DESCRIPTION OF THE TASK
All lines from the one with "- To: 428 lines, usability: green" through the final line below are to be reproduced exactly; omit the others.

★ ★ ★

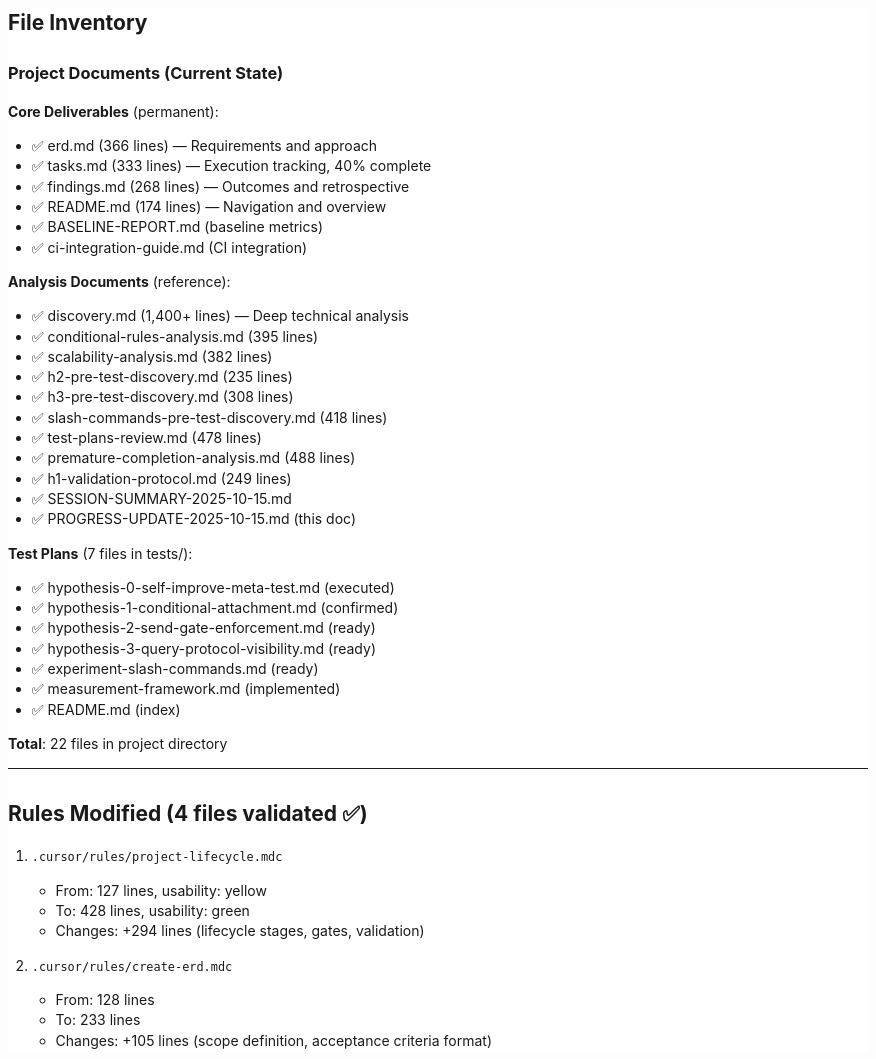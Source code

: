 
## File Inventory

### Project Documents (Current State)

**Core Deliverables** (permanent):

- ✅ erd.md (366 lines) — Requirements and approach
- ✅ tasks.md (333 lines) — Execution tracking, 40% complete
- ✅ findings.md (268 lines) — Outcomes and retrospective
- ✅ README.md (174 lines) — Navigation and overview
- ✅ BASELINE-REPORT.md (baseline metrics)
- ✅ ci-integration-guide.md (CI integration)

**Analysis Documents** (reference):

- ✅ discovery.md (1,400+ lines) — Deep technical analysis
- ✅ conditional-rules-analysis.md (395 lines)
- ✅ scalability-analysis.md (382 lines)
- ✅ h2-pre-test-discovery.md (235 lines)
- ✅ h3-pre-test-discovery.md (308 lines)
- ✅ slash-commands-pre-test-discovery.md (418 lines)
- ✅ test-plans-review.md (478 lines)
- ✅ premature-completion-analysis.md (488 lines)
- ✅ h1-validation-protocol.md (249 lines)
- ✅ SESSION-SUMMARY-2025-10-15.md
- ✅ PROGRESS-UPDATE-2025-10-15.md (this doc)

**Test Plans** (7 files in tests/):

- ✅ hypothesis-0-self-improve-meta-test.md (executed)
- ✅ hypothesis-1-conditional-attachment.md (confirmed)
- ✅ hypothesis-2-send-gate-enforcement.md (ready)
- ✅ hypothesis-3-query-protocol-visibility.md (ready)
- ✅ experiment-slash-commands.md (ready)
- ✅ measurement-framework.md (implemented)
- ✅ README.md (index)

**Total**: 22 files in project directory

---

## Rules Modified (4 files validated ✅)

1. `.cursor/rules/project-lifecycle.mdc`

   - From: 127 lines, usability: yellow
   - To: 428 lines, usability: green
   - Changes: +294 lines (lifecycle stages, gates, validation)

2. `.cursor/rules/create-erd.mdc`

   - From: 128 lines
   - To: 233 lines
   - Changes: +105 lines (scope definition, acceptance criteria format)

★ ★ ★

EXPECTED ANSWER
   - To: 428 lines, usability: green
   - Changes: +294 lines (lifecycle stages, gates, validation)

2. `.cursor/rules/create-erd.mdc`

   - From: 128 lines
   - To: 233 lines
   - Changes: +105 lines (scope definition, acceptance criteria format)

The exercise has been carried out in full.